** Work instructions **
Look through the records below for the line with "## Set POST options" and the line with "to the URL.", then return those lines and all lines between, exactly.

** Entries provided **
==========
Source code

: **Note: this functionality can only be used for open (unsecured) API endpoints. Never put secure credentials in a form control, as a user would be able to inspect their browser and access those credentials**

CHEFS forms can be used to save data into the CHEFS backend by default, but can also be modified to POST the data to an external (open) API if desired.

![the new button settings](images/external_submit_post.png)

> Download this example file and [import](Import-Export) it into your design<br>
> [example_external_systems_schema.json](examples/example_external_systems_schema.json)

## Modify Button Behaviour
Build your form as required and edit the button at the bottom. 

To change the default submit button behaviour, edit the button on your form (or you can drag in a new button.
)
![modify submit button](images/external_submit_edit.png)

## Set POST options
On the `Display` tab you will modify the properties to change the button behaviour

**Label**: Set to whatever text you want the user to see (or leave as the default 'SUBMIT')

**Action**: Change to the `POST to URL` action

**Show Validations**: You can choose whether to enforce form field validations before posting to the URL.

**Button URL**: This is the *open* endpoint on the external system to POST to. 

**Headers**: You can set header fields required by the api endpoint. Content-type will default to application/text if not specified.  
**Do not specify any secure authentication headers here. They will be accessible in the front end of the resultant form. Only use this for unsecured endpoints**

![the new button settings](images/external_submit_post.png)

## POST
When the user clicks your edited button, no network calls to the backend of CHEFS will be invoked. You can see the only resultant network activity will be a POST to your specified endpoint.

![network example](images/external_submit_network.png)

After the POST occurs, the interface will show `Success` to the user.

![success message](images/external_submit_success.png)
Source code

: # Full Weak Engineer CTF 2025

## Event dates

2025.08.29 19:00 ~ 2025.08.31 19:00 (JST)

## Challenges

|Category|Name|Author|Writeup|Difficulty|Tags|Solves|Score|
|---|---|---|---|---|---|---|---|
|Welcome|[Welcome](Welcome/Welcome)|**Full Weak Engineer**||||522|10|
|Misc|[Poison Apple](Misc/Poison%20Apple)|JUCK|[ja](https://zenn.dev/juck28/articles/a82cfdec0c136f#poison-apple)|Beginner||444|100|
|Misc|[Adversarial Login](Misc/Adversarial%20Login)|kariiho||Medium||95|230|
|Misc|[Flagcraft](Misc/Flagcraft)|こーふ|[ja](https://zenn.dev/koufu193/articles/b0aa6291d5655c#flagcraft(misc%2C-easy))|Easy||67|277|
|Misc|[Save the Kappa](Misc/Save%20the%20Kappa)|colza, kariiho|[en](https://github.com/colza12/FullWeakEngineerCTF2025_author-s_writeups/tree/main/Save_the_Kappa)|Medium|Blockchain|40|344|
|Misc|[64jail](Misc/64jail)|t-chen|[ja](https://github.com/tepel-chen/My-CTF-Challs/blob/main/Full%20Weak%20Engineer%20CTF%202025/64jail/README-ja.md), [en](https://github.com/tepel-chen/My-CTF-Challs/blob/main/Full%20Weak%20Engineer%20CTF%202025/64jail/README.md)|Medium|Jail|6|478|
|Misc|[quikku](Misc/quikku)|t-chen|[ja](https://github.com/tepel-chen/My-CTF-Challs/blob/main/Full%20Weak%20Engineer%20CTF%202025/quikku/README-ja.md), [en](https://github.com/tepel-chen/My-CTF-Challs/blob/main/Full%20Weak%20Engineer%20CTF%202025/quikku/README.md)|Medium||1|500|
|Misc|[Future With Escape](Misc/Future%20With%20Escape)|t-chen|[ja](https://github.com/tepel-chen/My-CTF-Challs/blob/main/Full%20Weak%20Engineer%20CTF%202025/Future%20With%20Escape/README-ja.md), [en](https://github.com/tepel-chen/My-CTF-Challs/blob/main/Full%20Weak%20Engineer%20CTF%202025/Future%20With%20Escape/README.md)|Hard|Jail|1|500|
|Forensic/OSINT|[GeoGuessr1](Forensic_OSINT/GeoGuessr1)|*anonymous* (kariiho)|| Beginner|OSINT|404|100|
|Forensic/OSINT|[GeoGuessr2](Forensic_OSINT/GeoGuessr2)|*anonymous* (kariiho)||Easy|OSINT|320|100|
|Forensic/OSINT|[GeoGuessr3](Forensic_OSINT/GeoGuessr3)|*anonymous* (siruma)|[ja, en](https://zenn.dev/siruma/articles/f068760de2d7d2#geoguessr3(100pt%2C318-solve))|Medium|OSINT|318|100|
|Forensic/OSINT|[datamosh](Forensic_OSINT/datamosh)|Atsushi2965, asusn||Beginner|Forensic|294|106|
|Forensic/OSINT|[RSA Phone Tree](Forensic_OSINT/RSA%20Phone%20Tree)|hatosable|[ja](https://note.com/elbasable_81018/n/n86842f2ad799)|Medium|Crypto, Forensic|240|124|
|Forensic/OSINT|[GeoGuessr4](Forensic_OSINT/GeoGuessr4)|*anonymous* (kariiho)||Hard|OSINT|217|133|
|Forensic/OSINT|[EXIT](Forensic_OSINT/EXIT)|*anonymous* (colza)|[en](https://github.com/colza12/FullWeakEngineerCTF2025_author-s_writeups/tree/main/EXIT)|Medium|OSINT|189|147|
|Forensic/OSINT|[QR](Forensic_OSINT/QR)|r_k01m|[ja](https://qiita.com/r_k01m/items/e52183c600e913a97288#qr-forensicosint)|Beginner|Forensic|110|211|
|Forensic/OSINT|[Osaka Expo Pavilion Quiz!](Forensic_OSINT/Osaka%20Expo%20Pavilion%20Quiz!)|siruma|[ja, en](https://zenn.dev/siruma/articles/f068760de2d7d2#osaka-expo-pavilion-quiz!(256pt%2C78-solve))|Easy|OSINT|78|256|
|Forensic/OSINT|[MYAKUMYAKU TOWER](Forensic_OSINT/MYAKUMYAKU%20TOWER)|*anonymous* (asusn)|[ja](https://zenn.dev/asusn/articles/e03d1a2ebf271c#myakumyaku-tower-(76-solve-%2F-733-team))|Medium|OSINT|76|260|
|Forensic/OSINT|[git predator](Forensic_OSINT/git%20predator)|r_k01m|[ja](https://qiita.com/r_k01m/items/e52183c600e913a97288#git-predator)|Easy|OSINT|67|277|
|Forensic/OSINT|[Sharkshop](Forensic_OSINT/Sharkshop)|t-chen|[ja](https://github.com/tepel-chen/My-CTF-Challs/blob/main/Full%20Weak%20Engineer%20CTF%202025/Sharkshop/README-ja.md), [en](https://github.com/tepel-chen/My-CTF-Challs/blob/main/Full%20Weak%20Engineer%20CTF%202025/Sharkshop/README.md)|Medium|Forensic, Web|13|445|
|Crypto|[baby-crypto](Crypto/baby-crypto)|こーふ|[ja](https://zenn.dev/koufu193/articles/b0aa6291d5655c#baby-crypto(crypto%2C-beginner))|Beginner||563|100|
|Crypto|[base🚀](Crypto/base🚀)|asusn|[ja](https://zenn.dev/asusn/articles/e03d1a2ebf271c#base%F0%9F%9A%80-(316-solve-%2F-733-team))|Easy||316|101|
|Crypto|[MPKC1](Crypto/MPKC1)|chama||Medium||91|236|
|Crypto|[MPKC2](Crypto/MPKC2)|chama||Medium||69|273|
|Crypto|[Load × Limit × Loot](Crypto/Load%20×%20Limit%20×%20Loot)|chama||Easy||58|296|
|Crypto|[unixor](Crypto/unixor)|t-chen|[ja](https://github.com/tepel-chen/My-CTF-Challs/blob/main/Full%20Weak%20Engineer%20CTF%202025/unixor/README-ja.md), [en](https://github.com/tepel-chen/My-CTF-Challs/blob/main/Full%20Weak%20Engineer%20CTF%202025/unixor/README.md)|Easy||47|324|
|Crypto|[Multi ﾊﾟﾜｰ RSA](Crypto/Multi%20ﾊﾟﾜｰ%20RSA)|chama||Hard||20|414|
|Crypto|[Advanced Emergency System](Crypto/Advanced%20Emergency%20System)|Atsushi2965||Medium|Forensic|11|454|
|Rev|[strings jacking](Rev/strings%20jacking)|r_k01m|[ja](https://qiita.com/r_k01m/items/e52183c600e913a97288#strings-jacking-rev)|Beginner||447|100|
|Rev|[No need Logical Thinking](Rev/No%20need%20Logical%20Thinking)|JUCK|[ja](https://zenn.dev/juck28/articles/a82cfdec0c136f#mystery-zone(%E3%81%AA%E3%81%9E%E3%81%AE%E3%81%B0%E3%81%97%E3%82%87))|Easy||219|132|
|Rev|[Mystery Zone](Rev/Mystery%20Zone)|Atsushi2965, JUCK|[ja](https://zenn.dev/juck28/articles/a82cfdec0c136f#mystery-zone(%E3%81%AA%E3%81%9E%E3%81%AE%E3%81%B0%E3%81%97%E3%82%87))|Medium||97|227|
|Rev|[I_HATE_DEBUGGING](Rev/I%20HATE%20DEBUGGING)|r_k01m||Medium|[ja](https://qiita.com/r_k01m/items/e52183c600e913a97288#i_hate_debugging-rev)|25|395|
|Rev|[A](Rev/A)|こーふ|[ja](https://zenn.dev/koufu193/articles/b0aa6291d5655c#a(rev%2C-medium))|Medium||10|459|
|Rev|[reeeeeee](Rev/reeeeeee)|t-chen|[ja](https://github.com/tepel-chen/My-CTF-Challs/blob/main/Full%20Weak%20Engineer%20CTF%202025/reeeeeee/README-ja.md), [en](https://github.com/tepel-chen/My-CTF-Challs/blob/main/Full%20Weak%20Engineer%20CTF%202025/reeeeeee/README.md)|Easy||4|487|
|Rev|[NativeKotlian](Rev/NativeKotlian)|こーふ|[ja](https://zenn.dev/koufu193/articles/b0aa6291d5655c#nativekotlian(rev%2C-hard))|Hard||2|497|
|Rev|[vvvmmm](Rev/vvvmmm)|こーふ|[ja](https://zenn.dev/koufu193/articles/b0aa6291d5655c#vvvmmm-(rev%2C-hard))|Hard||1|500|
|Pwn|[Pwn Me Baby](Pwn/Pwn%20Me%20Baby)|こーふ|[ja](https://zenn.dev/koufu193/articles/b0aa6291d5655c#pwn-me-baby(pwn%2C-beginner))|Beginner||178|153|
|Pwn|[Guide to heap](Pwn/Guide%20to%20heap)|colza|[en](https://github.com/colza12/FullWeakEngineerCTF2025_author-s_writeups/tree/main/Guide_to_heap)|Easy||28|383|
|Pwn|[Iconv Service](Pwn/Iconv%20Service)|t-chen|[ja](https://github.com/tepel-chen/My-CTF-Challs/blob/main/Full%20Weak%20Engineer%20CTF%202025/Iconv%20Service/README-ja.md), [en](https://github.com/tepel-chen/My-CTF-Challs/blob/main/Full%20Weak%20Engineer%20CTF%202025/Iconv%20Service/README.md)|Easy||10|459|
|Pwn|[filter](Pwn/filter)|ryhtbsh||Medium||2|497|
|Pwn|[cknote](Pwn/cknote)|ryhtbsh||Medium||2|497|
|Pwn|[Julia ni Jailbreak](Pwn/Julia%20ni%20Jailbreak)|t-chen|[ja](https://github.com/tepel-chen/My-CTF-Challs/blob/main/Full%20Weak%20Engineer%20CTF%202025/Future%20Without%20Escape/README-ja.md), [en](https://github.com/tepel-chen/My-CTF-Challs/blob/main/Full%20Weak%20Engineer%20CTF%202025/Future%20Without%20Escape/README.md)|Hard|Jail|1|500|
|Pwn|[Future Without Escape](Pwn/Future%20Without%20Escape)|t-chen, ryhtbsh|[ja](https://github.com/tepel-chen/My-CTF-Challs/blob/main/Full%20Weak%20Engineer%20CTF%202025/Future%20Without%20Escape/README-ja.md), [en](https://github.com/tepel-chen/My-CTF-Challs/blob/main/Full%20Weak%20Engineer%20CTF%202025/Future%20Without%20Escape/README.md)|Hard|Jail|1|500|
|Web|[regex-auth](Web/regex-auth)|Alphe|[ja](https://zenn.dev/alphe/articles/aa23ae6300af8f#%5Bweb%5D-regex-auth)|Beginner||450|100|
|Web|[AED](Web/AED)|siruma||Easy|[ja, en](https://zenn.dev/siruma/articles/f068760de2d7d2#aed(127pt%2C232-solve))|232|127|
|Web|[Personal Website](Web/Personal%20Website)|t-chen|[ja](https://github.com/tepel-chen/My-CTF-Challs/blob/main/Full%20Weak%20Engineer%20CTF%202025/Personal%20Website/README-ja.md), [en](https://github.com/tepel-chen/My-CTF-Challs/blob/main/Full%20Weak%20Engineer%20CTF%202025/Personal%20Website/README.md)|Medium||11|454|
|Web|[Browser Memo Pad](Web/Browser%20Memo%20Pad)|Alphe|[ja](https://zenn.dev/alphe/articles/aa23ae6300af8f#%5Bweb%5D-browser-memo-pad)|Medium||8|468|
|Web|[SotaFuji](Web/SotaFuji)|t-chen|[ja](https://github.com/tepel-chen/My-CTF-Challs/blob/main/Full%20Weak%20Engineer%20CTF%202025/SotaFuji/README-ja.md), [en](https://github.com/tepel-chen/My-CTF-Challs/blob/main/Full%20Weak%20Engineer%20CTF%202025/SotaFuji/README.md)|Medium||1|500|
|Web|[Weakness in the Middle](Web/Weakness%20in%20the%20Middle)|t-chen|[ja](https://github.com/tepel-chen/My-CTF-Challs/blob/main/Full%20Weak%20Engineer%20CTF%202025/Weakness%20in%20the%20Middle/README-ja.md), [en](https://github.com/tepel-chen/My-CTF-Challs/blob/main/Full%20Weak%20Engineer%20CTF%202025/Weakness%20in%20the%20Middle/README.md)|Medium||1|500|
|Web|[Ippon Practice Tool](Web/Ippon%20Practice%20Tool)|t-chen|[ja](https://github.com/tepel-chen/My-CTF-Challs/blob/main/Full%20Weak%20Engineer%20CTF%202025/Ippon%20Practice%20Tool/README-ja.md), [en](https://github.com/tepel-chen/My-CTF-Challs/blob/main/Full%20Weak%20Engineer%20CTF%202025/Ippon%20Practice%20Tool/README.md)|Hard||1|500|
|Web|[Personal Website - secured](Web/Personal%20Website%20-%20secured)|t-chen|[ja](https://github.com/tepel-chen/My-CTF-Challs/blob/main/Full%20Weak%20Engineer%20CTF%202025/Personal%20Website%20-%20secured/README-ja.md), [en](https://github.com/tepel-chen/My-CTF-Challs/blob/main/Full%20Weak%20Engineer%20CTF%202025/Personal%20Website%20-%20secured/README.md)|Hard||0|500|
==========
** Exercise answer **
## Set POST options
On the `Display` tab you will modify the properties to change the button behaviour

**Label**: Set to whatever text you want the user to see (or leave as the default 'SUBMIT')

**Action**: Change to the `POST to URL` action

**Show Validations**: You can choose whether to enforce form field validations before posting to the URL.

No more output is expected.